Source texts of formatted documents:
* * *

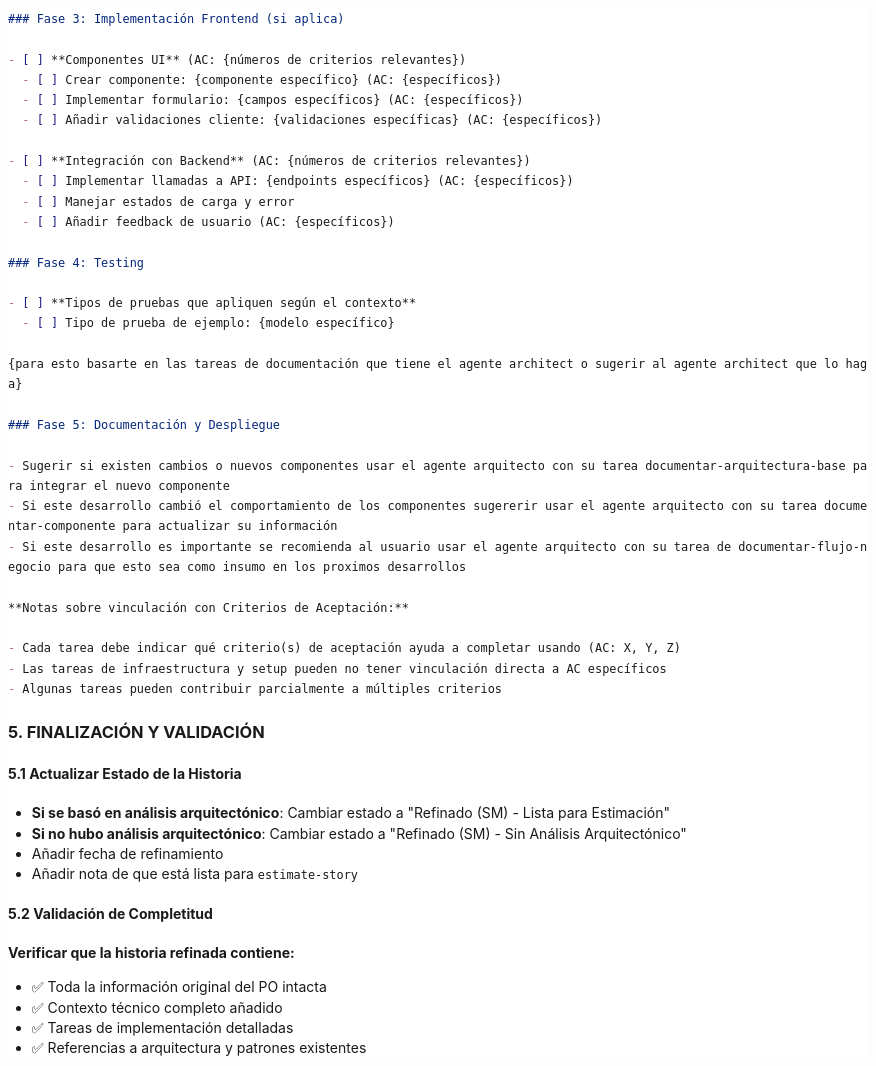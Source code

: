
 ```markdown
### Fase 3: Implementación Frontend (si aplica)

- [ ] **Componentes UI** (AC: {números de criterios relevantes})
  - [ ] Crear componente: {componente específico} (AC: {específicos})
  - [ ] Implementar formulario: {campos específicos} (AC: {específicos})
  - [ ] Añadir validaciones cliente: {validaciones específicas} (AC: {específicos})

- [ ] **Integración con Backend** (AC: {números de criterios relevantes})
  - [ ] Implementar llamadas a API: {endpoints específicos} (AC: {específicos})
  - [ ] Manejar estados de carga y error
  - [ ] Añadir feedback de usuario (AC: {específicos})

### Fase 4: Testing

- [ ] **Tipos de pruebas que apliquen según el contexto**
  - [ ] Tipo de prueba de ejemplo: {modelo específico}

{para esto basarte en las tareas de documentación que tiene el agente architect o sugerir al agente architect que lo haga}

### Fase 5: Documentación y Despliegue

- Sugerir si existen cambios o nuevos componentes usar el agente arquitecto con su tarea documentar-arquitectura-base para integrar el nuevo componente
- Si este desarrollo cambió el comportamiento de los componentes sugererir usar el agente arquitecto con su tarea documentar-componente para actualizar su información
- Si este desarrollo es importante se recomienda al usuario usar el agente arquitecto con su tarea de documentar-flujo-negocio para que esto sea como insumo en los proximos desarrollos

**Notas sobre vinculación con Criterios de Aceptación:**

- Cada tarea debe indicar qué criterio(s) de aceptación ayuda a completar usando (AC: X, Y, Z)
- Las tareas de infraestructura y setup pueden no tener vinculación directa a AC específicos
- Algunas tareas pueden contribuir parcialmente a múltiples criterios
```

### 5. FINALIZACIÓN Y VALIDACIÓN

#### 5.1 Actualizar Estado de la Historia

- **Si se basó en análisis arquitectónico**: Cambiar estado a "Refinado (SM) - Lista para Estimación"
- **Si no hubo análisis arquitectónico**: Cambiar estado a "Refinado (SM) - Sin Análisis Arquitectónico"
- Añadir fecha de refinamiento
- Añadir nota de que está lista para `estimate-story`

#### 5.2 Validación de Completitud

**Verificar que la historia refinada contiene:**

- ✅ Toda la información original del PO intacta
- ✅ Contexto técnico completo añadido
- ✅ Tareas de implementación detalladas
- ✅ Referencias a arquitectura y patrones existentes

* * *

### Problem
With images omitted, output the data exactly as given.

### Answer for the task
Source code

:
 ```markdown
### Fase 3: Implementación Frontend (si aplica)

- [ ] **Componentes UI** (AC: {números de criterios relevantes})
  - [ ] Crear componente: {componente específico} (AC: {específicos})
  - [ ] Implementar formulario: {campos específicos} (AC: {específicos})
  - [ ] Añadir validaciones cliente: {validaciones específicas} (AC: {específicos})

- [ ] **Integración con Backend** (AC: {números de criterios relevantes})
  - [ ] Implementar llamadas a API: {endpoints específicos} (AC: {específicos})
  - [ ] Manejar estados de carga y error
  - [ ] Añadir feedback de usuario (AC: {específicos})

### Fase 4: Testing

- [ ] **Tipos de pruebas que apliquen según el contexto**
  - [ ] Tipo de prueba de ejemplo: {modelo específico}

{para esto basarte en las tareas de documentación que tiene el agente architect o sugerir al agente architect que lo haga}

### Fase 5: Documentación y Despliegue

- Sugerir si existen cambios o nuevos componentes usar el agente arquitecto con su tarea documentar-arquitectura-base para integrar el nuevo componente
- Si este desarrollo cambió el comportamiento de los componentes sugererir usar el agente arquitecto con su tarea documentar-componente para actualizar su información
- Si este desarrollo es importante se recomienda al usuario usar el agente arquitecto con su tarea de documentar-flujo-negocio para que esto sea como insumo en los proximos desarrollos

**Notas sobre vinculación con Criterios de Aceptación:**

- Cada tarea debe indicar qué criterio(s) de aceptación ayuda a completar usando (AC: X, Y, Z)
- Las tareas de infraestructura y setup pueden no tener vinculación directa a AC específicos
- Algunas tareas pueden contribuir parcialmente a múltiples criterios
```

### 5. FINALIZACIÓN Y VALIDACIÓN

#### 5.1 Actualizar Estado de la Historia

- **Si se basó en análisis arquitectónico**: Cambiar estado a "Refinado (SM) - Lista para Estimación"
- **Si no hubo análisis arquitectónico**: Cambiar estado a "Refinado (SM) - Sin Análisis Arquitectónico"
- Añadir fecha de refinamiento
- Añadir nota de que está lista para `estimate-story`

#### 5.2 Validación de Completitud

**Verificar que la historia refinada contiene:**

- ✅ Toda la información original del PO intacta
- ✅ Contexto técnico completo añadido
- ✅ Tareas de implementación detalladas
- ✅ Referencias a arquitectura y patrones existentes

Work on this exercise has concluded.